The position rating as well as the final regulation is generally done in normal temperature which produces a rate from two to four seconds faster than the heat extreme and it is to be expected that the pocket rate will be slower because the temperature will be higher than normal. This loss may not bethe full amount of the middle error as it would depend upon the actual temperature encountered for the entire twenty-four hours and the watch may only be subjected to the pocket temperature for a part of this period. This works in exactly the same way in a lower temperature, as the variation is a loss in either direction from the middle or normal temperature and in case that the watch should be subjected to a freezing temperature at night the result will be a loss during that period.
As an example we will assume the regulation of a watch in which the temperature rate at the extremes of 40° and 90° Fahr. is perfect, while at the temperature of 70° it will time four seconds fast.

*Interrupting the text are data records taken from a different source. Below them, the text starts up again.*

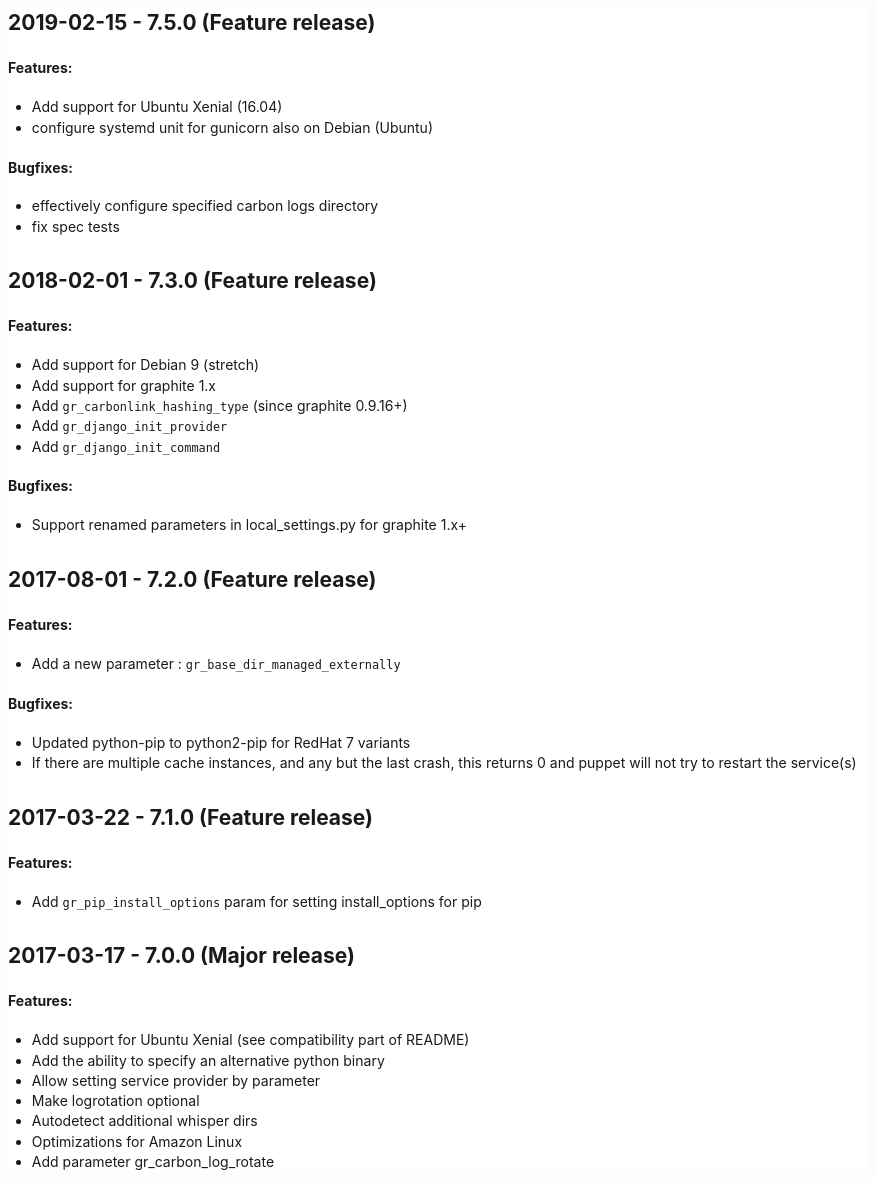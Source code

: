 ## 2019-02-15 - 7.5.0 (Feature release)

#### Features:

- Add support for Ubuntu Xenial (16.04)
- configure systemd unit for gunicorn also on Debian (Ubuntu)

#### Bugfixes:

- effectively configure specified carbon logs directory
- fix spec tests

## 2018-02-01 - 7.3.0 (Feature release)

#### Features:

- Add support for Debian 9 (stretch)
- Add support for graphite 1.x
- Add `gr_carbonlink_hashing_type` (since graphite 0.9.16+)
- Add `gr_django_init_provider`
- Add `gr_django_init_command`

#### Bugfixes:

- Support renamed parameters in local_settings.py for graphite 1.x+

## 2017-08-01 - 7.2.0 (Feature release)

#### Features:

- Add a new parameter : `gr_base_dir_managed_externally`

#### Bugfixes:

- Updated python-pip to python2-pip for RedHat 7 variants
- If there are multiple cache instances, and any but the last crash, this returns 0 and puppet will not try to restart the service(s)

## 2017-03-22 - 7.1.0 (Feature release)

#### Features:

- Add `gr_pip_install_options` param for setting install_options for pip

## 2017-03-17 - 7.0.0 (Major release)

#### Features:

- Add support for Ubuntu Xenial (see compatibility part of README)
- Add the ability to specify an alternative python binary
- Allow setting service provider by parameter
- Make logrotation optional
- Autodetect additional whisper dirs
- Optimizations for Amazon Linux
- Add parameter gr_carbon_log_rotate
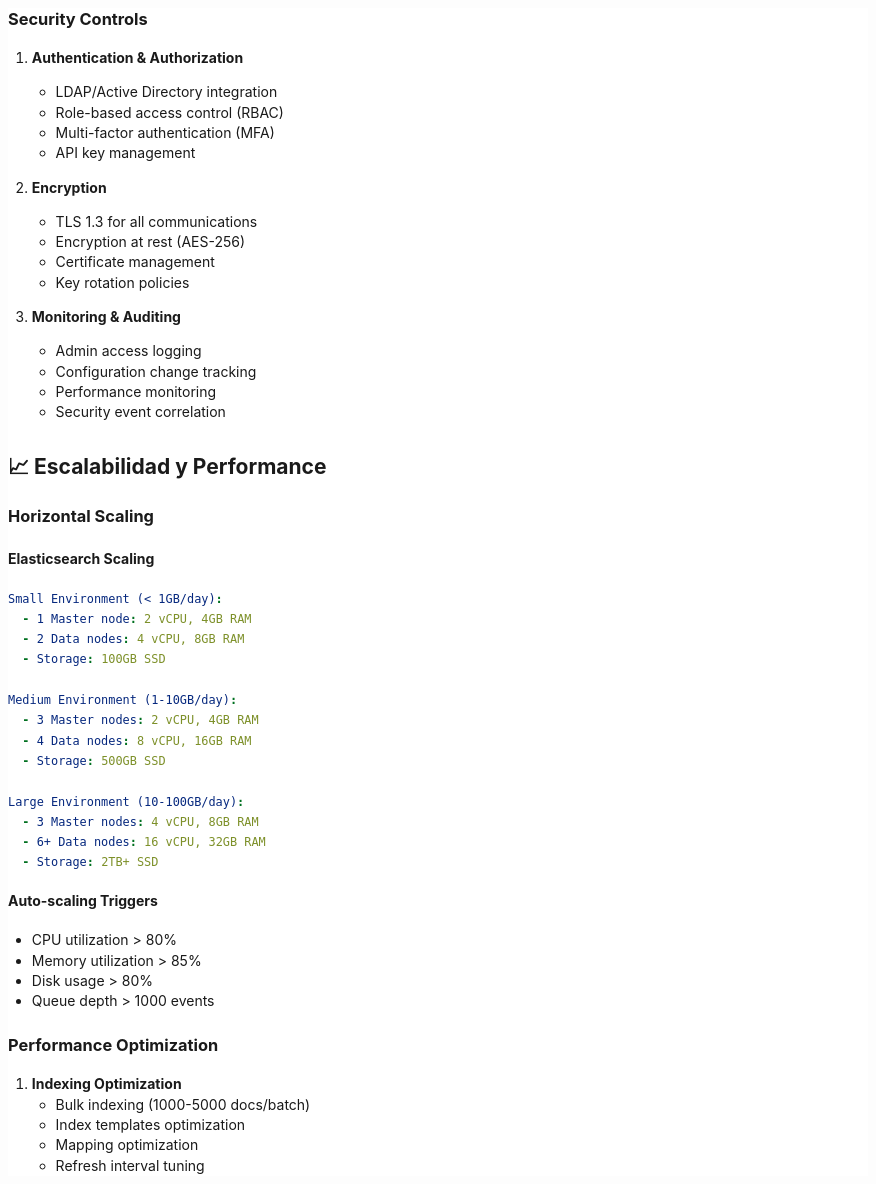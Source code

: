 ### Security Controls

1. **Authentication & Authorization**
   - LDAP/Active Directory integration
   - Role-based access control (RBAC)
   - Multi-factor authentication (MFA)
   - API key management

2. **Encryption**
   - TLS 1.3 for all communications
   - Encryption at rest (AES-256)
   - Certificate management
   - Key rotation policies

3. **Monitoring & Auditing**
   - Admin access logging
   - Configuration change tracking
   - Performance monitoring
   - Security event correlation

## 📈 Escalabilidad y Performance

### Horizontal Scaling

#### Elasticsearch Scaling
```yaml
Small Environment (< 1GB/day):
  - 1 Master node: 2 vCPU, 4GB RAM
  - 2 Data nodes: 4 vCPU, 8GB RAM
  - Storage: 100GB SSD

Medium Environment (1-10GB/day):
  - 3 Master nodes: 2 vCPU, 4GB RAM
  - 4 Data nodes: 8 vCPU, 16GB RAM
  - Storage: 500GB SSD

Large Environment (10-100GB/day):
  - 3 Master nodes: 4 vCPU, 8GB RAM
  - 6+ Data nodes: 16 vCPU, 32GB RAM
  - Storage: 2TB+ SSD
```

#### Auto-scaling Triggers
- CPU utilization > 80%
- Memory utilization > 85%
- Disk usage > 80%
- Queue depth > 1000 events

### Performance Optimization

1. **Indexing Optimization**
   - Bulk indexing (1000-5000 docs/batch)
   - Index templates optimization
   - Mapping optimization
   - Refresh interval tuning
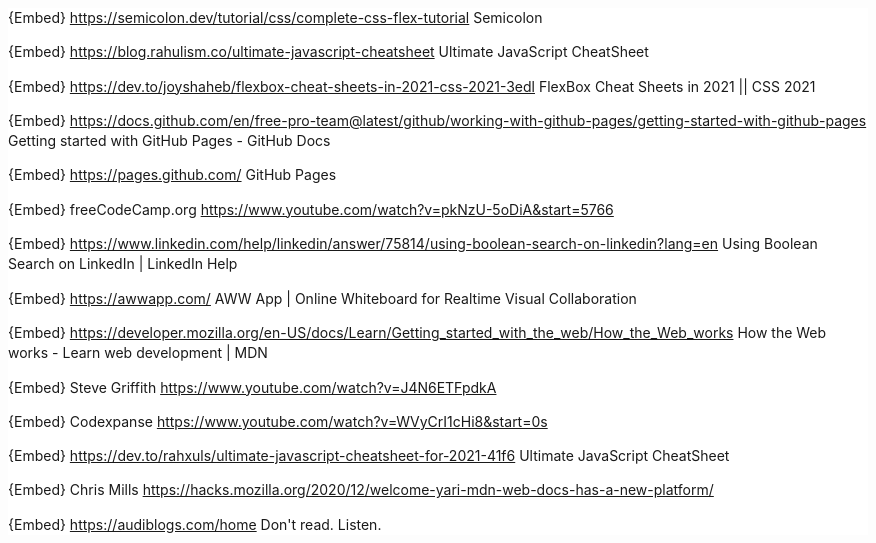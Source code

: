 {Embed}
https://semicolon.dev/tutorial/css/complete-css-flex-tutorial
Semicolon

{Embed}
https://blog.rahulism.co/ultimate-javascript-cheatsheet
Ultimate JavaScript CheatSheet

{Embed}
https://dev.to/joyshaheb/flexbox-cheat-sheets-in-2021-css-2021-3edl
FlexBox Cheat Sheets in 2021 || CSS 2021

{Embed}
https://docs.github.com/en/free-pro-team@latest/github/working-with-github-pages/getting-started-with-github-pages
Getting started with GitHub Pages - GitHub Docs

{Embed}
https://pages.github.com/
GitHub Pages

{Embed}
freeCodeCamp.org
https://www.youtube.com/watch?v=pkNzU-5oDiA&start=5766

{Embed}
https://www.linkedin.com/help/linkedin/answer/75814/using-boolean-search-on-linkedin?lang=en
Using Boolean Search on LinkedIn | LinkedIn Help

{Embed}
https://awwapp.com/
AWW App | Online Whiteboard for Realtime Visual Collaboration

{Embed}
https://developer.mozilla.org/en-US/docs/Learn/Getting_started_with_the_web/How_the_Web_works
How the Web works - Learn web development | MDN

{Embed}
Steve Griffith
https://www.youtube.com/watch?v=J4N6ETFpdkA

{Embed}
Codexpanse
https://www.youtube.com/watch?v=WVyCrI1cHi8&start=0s

{Embed}
https://dev.to/rahxuls/ultimate-javascript-cheatsheet-for-2021-41f6
Ultimate JavaScript CheatSheet

{Embed}
Chris Mills
https://hacks.mozilla.org/2020/12/welcome-yari-mdn-web-docs-has-a-new-platform/

{Embed}
https://audiblogs.com/home
Don't read. Listen.
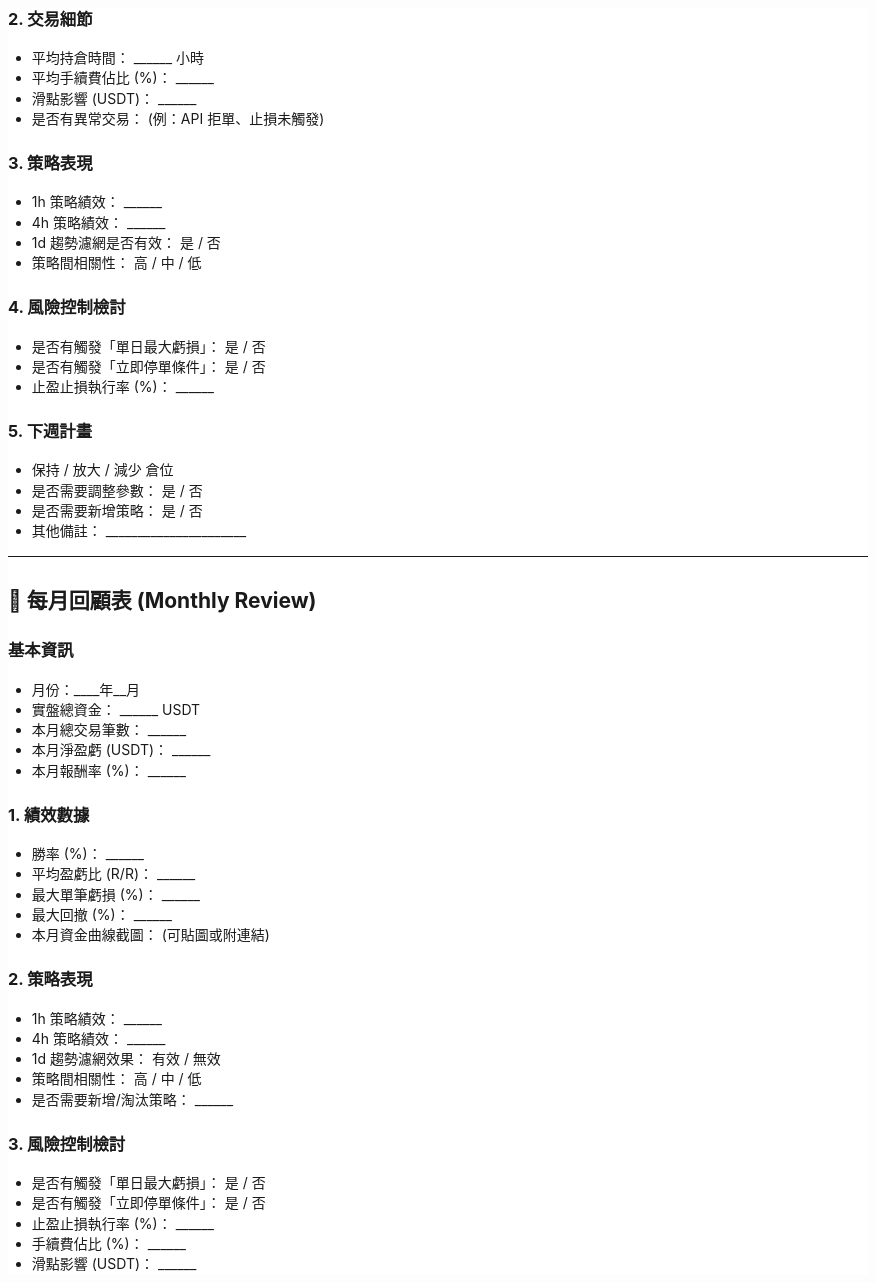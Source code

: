 ### 2. 交易細節
- 平均持倉時間： ______ 小時
- 平均手續費佔比 (%)： ______
- 滑點影響 (USDT)： ______
- 是否有異常交易： (例：API 拒單、止損未觸發)

### 3. 策略表現
- 1h 策略績效： ______
- 4h 策略績效： ______
- 1d 趨勢濾網是否有效： 是 / 否
- 策略間相關性： 高 / 中 / 低

### 4. 風險控制檢討
- 是否有觸發「單日最大虧損」： 是 / 否
- 是否有觸發「立即停單條件」： 是 / 否
- 止盈止損執行率 (%)： ______

### 5. 下週計畫
- 保持 / 放大 / 減少 倉位
- 是否需要調整參數： 是 / 否
- 是否需要新增策略： 是 / 否
- 其他備註： ______________________

---

## 📆 每月回顧表 (Monthly Review)

### 基本資訊
- 月份：____年__月
- 實盤總資金： ______ USDT
- 本月總交易筆數： ______
- 本月淨盈虧 (USDT)： ______
- 本月報酬率 (%)： ______

### 1. 績效數據
- 勝率 (%)： ______
- 平均盈虧比 (R/R)： ______
- 最大單筆虧損 (%)： ______
- 最大回撤 (%)： ______
- 本月資金曲線截圖： (可貼圖或附連結)

### 2. 策略表現
- 1h 策略績效： ______
- 4h 策略績效： ______
- 1d 趨勢濾網效果： 有效 / 無效
- 策略間相關性： 高 / 中 / 低
- 是否需要新增/淘汰策略： ______

### 3. 風險控制檢討
- 是否有觸發「單日最大虧損」： 是 / 否
- 是否有觸發「立即停單條件」： 是 / 否
- 止盈止損執行率 (%)： ______
- 手續費佔比 (%)： ______
- 滑點影響 (USDT)： ______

Now if this watch is regulated to no variation in the normal temperature it will be plainly seen that there will be a loss of four seconds per day if the watch is placed in service at either of the temperature extremes. If it had been regulated to run four seconds fast in the middle or normal temperature it would time more nearly correct in the pocket.
It is safe to assume that the watch will lose its proportional rate with a lesser change in temperature and for this reason it is of advantage to finally regulate all watches from two to four seconds fast in the rack rather than to time them just correct.
There are additional reasons for the suggestion of timing watches a few seconds fast rather than just correct. Among them may be mentioned the fact that many watches are carried in the left vest pocket, and that in this instance they very often assume the pendant right position which is generally a trifle slow compared to pendant up in most watches of close adjustment. Magnetism to any extent whatever always causes a slow rate and this will have its effect whenever the balance, hairspring, regulator, regulator spring or pallet are slightly effected orwhen the mainspring, large winding wheels or case springs are considerably charged and experiments have shown that in no instance has a fast rate been produced from this cause.
The gradual weakening or loss of elastic force of the hairspring is also a factor to be considered.
There are some influences which cause a gaining rate that to some extent may offset these losses, although in the absence of necessity for cleaning or other repairs these influences are slight in comparison to the natural and possible causes for a slow rate.